### EXERCISE BRIEF
From the entries that follow, copy each line in which "located" appears.
═════ PROVIDED RECORDS ═════
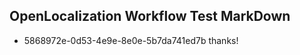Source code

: ## OpenLocalization Workflow Test MarkDown
* 5868972e-0d53-4e9e-8e0e-5b7da741ed7b 
thanks!<!--HONumber=Mar16_HO4-->
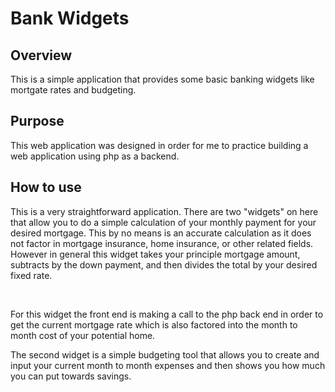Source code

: # Bank Widgets

## Overview
This is a simple application that provides some basic banking widgets like mortgate rates and budgeting. 

## Purpose
This web application was designed in order for me to practice building a web application using php as a backend. 

## How to use
This is a very straightforward application. There are two "widgets" on here that allow you to do a simple calculation of your monthly payment for your desired mortgage. This by no means is an accurate calculation as it does not factor in mortgage insurance, home insurance, or other related fields. However in general this widget takes your principle mortgage amount, subtracts by the down payment, and then divides the total by your desired fixed rate. 

<br>

For this widget the front end is making a call to the php back end in order to get the current mortgage rate which is also factored into the month to month cost of your potential home. 
<br>

The second widget is a simple budgeting tool that allows you to create and input your current month to month expenses and then shows you how much you can put towards savings. 
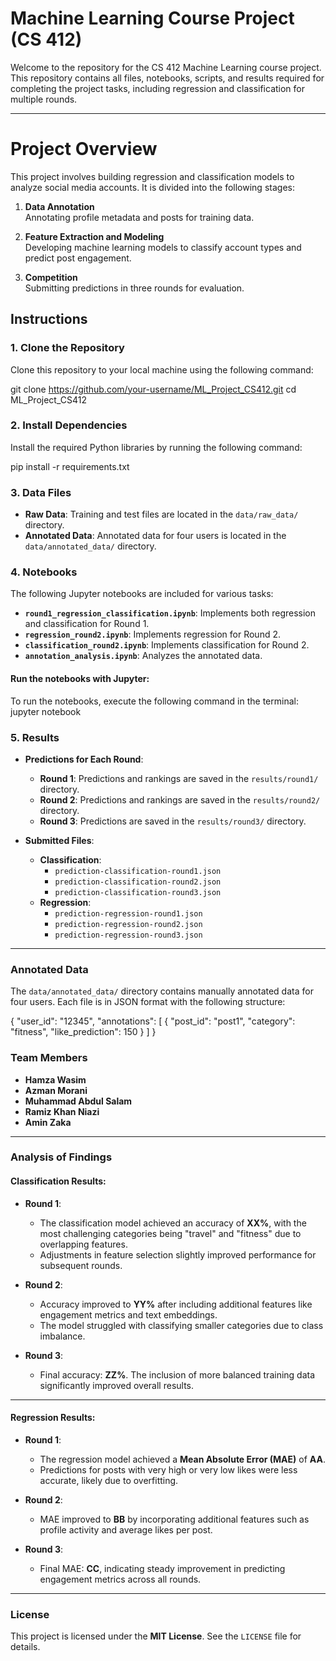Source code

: # Machine Learning Course Project (CS 412)

Welcome to the repository for the CS 412 Machine Learning course project. This repository contains all files, notebooks, scripts, and results required for completing the project tasks, including regression and classification for multiple rounds.

---




# Project Overview

This project involves building regression and classification models to analyze social media accounts. It is divided into the following stages:

1. **Data Annotation**  
   Annotating profile metadata and posts for training data.

2. **Feature Extraction and Modeling**  
   Developing machine learning models to classify account types and predict post engagement.

3. **Competition**  
   Submitting predictions in three rounds for evaluation.

## Instructions

### 1. Clone the Repository
Clone this repository to your local machine using the following command:

git clone https://github.com/your-username/ML_Project_CS412.git
cd ML_Project_CS412


### 2. Install Dependencies
Install the required Python libraries by running the following command:

pip install -r requirements.txt

### 3. Data Files
- **Raw Data**: Training and test files are located in the `data/raw_data/` directory.
- **Annotated Data**: Annotated data for four users is located in the `data/annotated_data/` directory.

### 4. Notebooks
The following Jupyter notebooks are included for various tasks:
- **`round1_regression_classification.ipynb`**: Implements both regression and classification for Round 1.
- **`regression_round2.ipynb`**: Implements regression for Round 2.
- **`classification_round2.ipynb`**: Implements classification for Round 2.
- **`annotation_analysis.ipynb`**: Analyzes the annotated data.

#### Run the notebooks with Jupyter:
To run the notebooks, execute the following command in the terminal:
jupyter notebook



### 5. Results
- **Predictions for Each Round**:
  - **Round 1**: Predictions and rankings are saved in the `results/round1/` directory.
  - **Round 2**: Predictions and rankings are saved in the `results/round2/` directory.
  - **Round 3**: Predictions are saved in the `results/round3/` directory.

- **Submitted Files**:
  - **Classification**:
    - `prediction-classification-round1.json`
    - `prediction-classification-round2.json`
    - `prediction-classification-round3.json`
  - **Regression**:
    - `prediction-regression-round1.json`
    - `prediction-regression-round2.json`
    - `prediction-regression-round3.json`

---

### Annotated Data
The `data/annotated_data/` directory contains manually annotated data for four users. Each file is in JSON format with the following structure:

{
    "user_id": "12345",
    "annotations": [
        {
            "post_id": "post1",
            "category": "fitness",
            "like_prediction": 150
        }
    ]
}

### Team Members
- **Hamza Wasim**
- **Azman Morani**
- **Muhammad Abdul Salam**
- **Ramiz Khan Niazi**
- **Amin Zaka**

---

### Analysis of Findings

#### **Classification Results**:
- **Round 1**:
  - The classification model achieved an accuracy of **XX%**, with the most challenging categories being "travel" and "fitness" due to overlapping features.
  - Adjustments in feature selection slightly improved performance for subsequent rounds.

- **Round 2**:
  - Accuracy improved to **YY%** after including additional features like engagement metrics and text embeddings.
  - The model struggled with classifying smaller categories due to class imbalance.

- **Round 3**:
  - Final accuracy: **ZZ%**. The inclusion of more balanced training data significantly improved overall results.

---

#### **Regression Results**:
- **Round 1**:
  - The regression model achieved a **Mean Absolute Error (MAE)** of **AA**.
  - Predictions for posts with very high or very low likes were less accurate, likely due to overfitting.

- **Round 2**:
  - MAE improved to **BB** by incorporating additional features such as profile activity and average likes per post.

- **Round 3**:
  - Final MAE: **CC**, indicating steady improvement in predicting engagement metrics across all rounds.

---

### License
This project is licensed under the **MIT License**. See the `LICENSE` file for details.




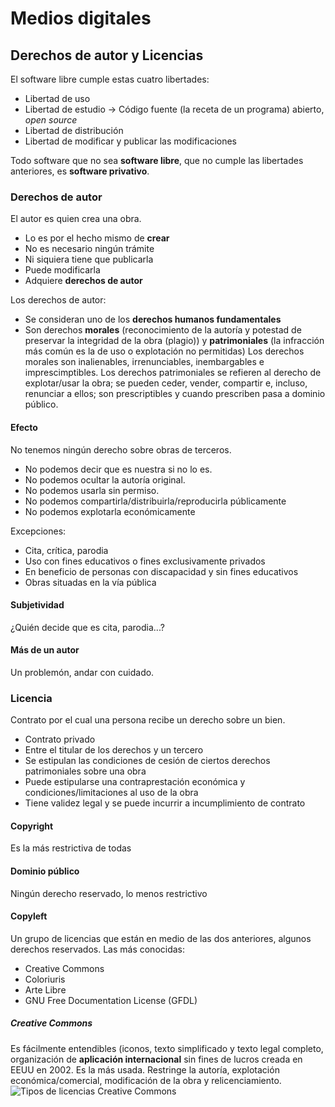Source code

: # Medios digitales

## Derechos de autor y Licencias

El software libre cumple estas cuatro libertades:

- Libertad de uso
- Libertad de estudio -> Código fuente (la receta de un programa) abierto, *open source*
- Libertad de distribución
- Libertad de modificar y publicar las modificaciones

Todo software que no sea **software libre**, que no cumple las libertades anteriores, es **software privativo**.

### Derechos de autor

El autor es quien crea una obra.
- Lo es por el hecho mismo de **crear**
- No es necesario ningún trámite
- Ni siquiera tiene que publicarla
- Puede modificarla
- Adquiere **derechos de autor**

Los derechos de autor:
- Se consideran uno de los **derechos humanos fundamentales**
- Son derechos **morales** (reconocimiento de la autoría y potestad de preservar la integridad de la obra (plagio)) y **patrimoniales** (la infracción más común es la de uso o explotación no permitidas)
Los derechos morales son inalienables, irrenunciables, inembargables e imprescimptibles. Los derechos patrimoniales se refieren al derecho de explotar/usar la obra; se pueden ceder, vender, compartir e, incluso, renunciar a ellos; son prescriptibles y cuando prescriben pasa a dominio público.

#### Efecto

No tenemos ningún derecho sobre obras de terceros.

- No podemos decir que es nuestra si no lo es.
- No podemos ocultar la autoría original.
- No podemos usarla sin permiso.
- No podemos compartirla/distribuirla/reproducirla públicamente
- No podemos explotarla económicamente

Excepciones:

- Cita, crítica, parodia
- Uso con fines educativos o fines exclusivamente privados
- En beneficio de personas con discapacidad y sin fines educativos
- Obras situadas en la vía pública

#### Subjetividad

¿Quién decide que es cita, parodia...?

#### Más de un autor

Un problemón, andar con cuidado.

### Licencia

Contrato por el cual una persona recibe un derecho sobre un bien.

- Contrato privado
- Entre el titular de los derechos y un tercero
- Se estipulan las condiciones de cesión de ciertos derechos patrimoniales sobre una obra
- Puede estipularse una contraprestación económica y condiciones/limitaciones al uso de la obra
- Tiene validez legal y se puede incurrir a incumplimiento de contrato

#### Copyright

Es la más restrictiva de todas

#### Dominio público

Ningún derecho reservado, lo menos restrictivo

#### Copyleft

Un grupo de licencias que están en medio de las dos anteriores, algunos derechos reservados. Las más conocidas:

- Creative Commons
- Coloriuris
- Arte Libre
- GNU Free Documentation License (GFDL)

##### Creative Commons

Es fácilmente entendibles (iconos, texto simplificado y texto legal completo, organización de **aplicación internacional** sin fines de lucros creada en EEUU en 2002. Es la más usada. Restringe la autoría, explotación económica/comercial, modificación de la obra y relicenciamiento.
![Tipos de licencias Creative Commons](https://www.google.com/url?sa=i&url=https%3A%2F%2Fblogs.imf-formacion.com%2Fblog%2Fcorporativo%2Fmarketing-digital%2F6-tipos-de-licencias-creative-commons%2F&psig=AOvVaw2aCc6WIeiYPaA4gsRc-mRN&ust=1676489290128000&source=images&cd=vfe&ved=0CBAQjRxqFwoTCNj-lrnflf0CFQAAAAAdAAAAABAE)

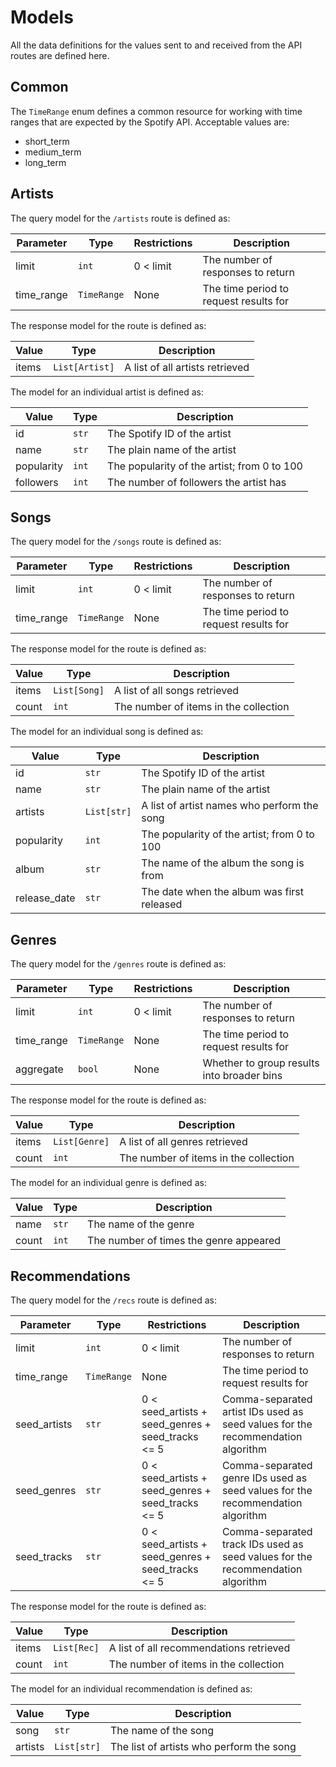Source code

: # Models

All the data definitions for the values sent to and received from the API routes
are defined here.

## Common

The `TimeRange` enum defines a common resource for working with time ranges that
are expected by the Spotify API. Acceptable values are:

- short_term
- medium_term
- long_term

## Artists

The query model for the `/artists` route is defined as:

| Parameter  | Type        | Restrictions | Description                            |
| ---------- | ----------- | ------------ | -------------------------------------- |
| limit      | `int`       | 0 < limit    | The number of responses to return      |
| time_range | `TimeRange` | None         | The time period to request results for |

The response model for the route is defined as:

| Value | Type           | Description                     |
| ----- | -------------- | ------------------------------- |
| items | `List[Artist]` | A list of all artists retrieved |

The model for an individual artist is defined as:

| Value      | Type  | Description                                 |
| ---------- | ----- | ------------------------------------------- |
| id         | `str` | The Spotify ID of the artist                |
| name       | `str` | The plain name of the artist                |
| popularity | `int` | The popularity of the artist; from 0 to 100 |
| followers  | `int` | The number of followers the artist has      |

## Songs

The query model for the `/songs` route is defined as:

| Parameter  | Type        | Restrictions | Description                            |
| ---------- | ----------- | ------------ | -------------------------------------- |
| limit      | `int`       | 0 < limit    | The number of responses to return      |
| time_range | `TimeRange` | None         | The time period to request results for |

The response model for the route is defined as:

| Value | Type         | Description                           |
| ----- | ------------ | ------------------------------------- |
| items | `List[Song]` | A list of all songs retrieved         |
| count | `int`        | The number of items in the collection |

The model for an individual song is defined as:

| Value        | Type        | Description                                 |
| ------------ | ----------- | ------------------------------------------- |
| id           | `str`       | The Spotify ID of the artist                |
| name         | `str`       | The plain name of the artist                |
| artists      | `List[str]` | A list of artist names who perform the song |
| popularity   | `int`       | The popularity of the artist; from 0 to 100 |
| album        | `str`       | The name of the album the song is from      |
| release_date | `str`       | The date when the album was first released  |

## Genres

The query model for the `/genres` route is defined as:

| Parameter  | Type        | Restrictions | Description                                |
| ---------- | ----------- | ------------ | ------------------------------------------ |
| limit      | `int`       | 0 < limit    | The number of responses to return          |
| time_range | `TimeRange` | None         | The time period to request results for     |
| aggregate  | `bool`      | None         | Whether to group results into broader bins |

The response model for the route is defined as:

| Value | Type          | Description                           |
| ----- | ------------- | ------------------------------------- |
| items | `List[Genre]` | A list of all genres retrieved        |
| count | `int`         | The number of items in the collection |

The model for an individual genre is defined as:

| Value | Type  | Description                            |
| ----- | ----- | -------------------------------------- |
| name  | `str` | The name of the genre                  |
| count | `int` | The number of times the genre appeared |

## Recommendations

The query model for the `/recs` route is defined as:

| Parameter    | Type        | Restrictions                                      | Description                                                                     |
| ------------ | ----------- | ------------------------------------------------- | ------------------------------------------------------------------------------- |
| limit        | `int`       | 0 < limit                                         | The number of responses to return                                               |
| time_range   | `TimeRange` | None                                              | The time period to request results for                                          |
| seed_artists | `str`       | 0 < seed_artists + seed_genres + seed_tracks <= 5 | Comma-separated artist IDs used as seed values for the recommendation algorithm |
| seed_genres  | `str`       | 0 < seed_artists + seed_genres + seed_tracks <= 5 | Comma-separated genre IDs used as seed values for the recommendation algorithm  |
| seed_tracks  | `str`       | 0 < seed_artists + seed_genres + seed_tracks <= 5 | Comma-separated track IDs used as seed values for the recommendation algorithm  |

The response model for the route is defined as:

| Value | Type        | Description                             |
| ----- | ----------- | --------------------------------------- |
| items | `List[Rec]` | A list of all recommendations retrieved |
| count | `int`       | The number of items in the collection   |

The model for an individual recommendation is defined as:

| Value   | Type        | Description                              |
| ------- | ----------- | ---------------------------------------- |
| song    | `str`       | The name of the song                     |
| artists | `List[str]` | The list of artists who perform the song |
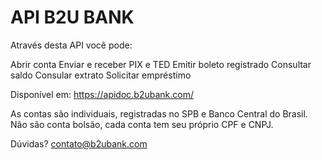 # API B2U BANK
Através desta API você pode:

Abrir conta
Enviar e receber PIX e TED
Emitir boleto registrado
Consultar saldo
Consular extrato
Solicitar empréstimo

Disponível em:
https://apidoc.b2ubank.com/

As contas são individuais, registradas no SPB e Banco Central do Brasil. Não são conta bolsão, cada conta tem seu próprio CPF e CNPJ.

Dúvidas?
contato@b2ubank.com
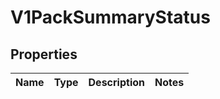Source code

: # V1PackSummaryStatus

## Properties
Name | Type | Description | Notes
------------ | ------------- | ------------- | -------------
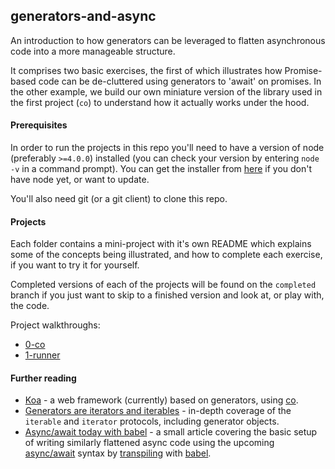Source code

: ## generators-and-async
An introduction to how generators can be leveraged to flatten asynchronous code into a more manageable structure.

It comprises two basic exercises, the first of which illustrates how Promise-based code can be de-cluttered using generators to 'await' on promises.  In the other example, we build our own miniature version of the library used in the first project (`co`) to understand how it actually works under the hood.

#### Prerequisites
In order to run the projects in this repo you'll need to have a version of node (preferably `>=4.0.0`) installed (you can check your version by entering `node -v` in a command prompt).  You can get the installer from [here](https://nodejs.org) if you don't have node yet, or want to update.

You'll also need git (or a git client) to clone this repo.

#### Projects
Each folder contains a mini-project with it's own README which explains some of the concepts being illustrated, and how to complete each exercise, if you want to try it for yourself.  

Completed versions of each of the projects will be found on the `completed` branch if you just want to skip to a finished version and look at, or play with, the code.

Project walkthroughs:
 - [0-co](0-co/README.md)
 - [1-runner](1-runner/README.md)

#### Further reading

 - [Koa](https://github.com/koajs/koa/tree/9f80296fc49fa0c03db939e866215f3721fcbbc6) - a web framework (currently) based on generators, using [co](https://github.com/tj/co).
 - [Generators are iterators and iterables](https://developer.mozilla.org/en-US/docs/Web/JavaScript/Reference/Iteration_protocols) - in-depth coverage of the `iterable` and `iterator` protocols, including generator objects.
 - [Async/await today with babel](http://masnun.com/2015/11/11/using-es7-asyncawait-today-with-babel.html) - a small article covering the basic setup of writing similarly flattened async code using the upcoming [async/await](https://github.com/tc39/ecmascript-asyncawait) syntax by [transpiling](https://en.wikipedia.org/wiki/Source-to-source_compiler) with [babel](http://babeljs.io/).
═════
### ANSWER AREA
- **Raw Data**: Training and test files are located in the `data/raw_data/` directory.
- **Annotated Data**: Annotated data for four users is located in the `data/annotated_data/` directory.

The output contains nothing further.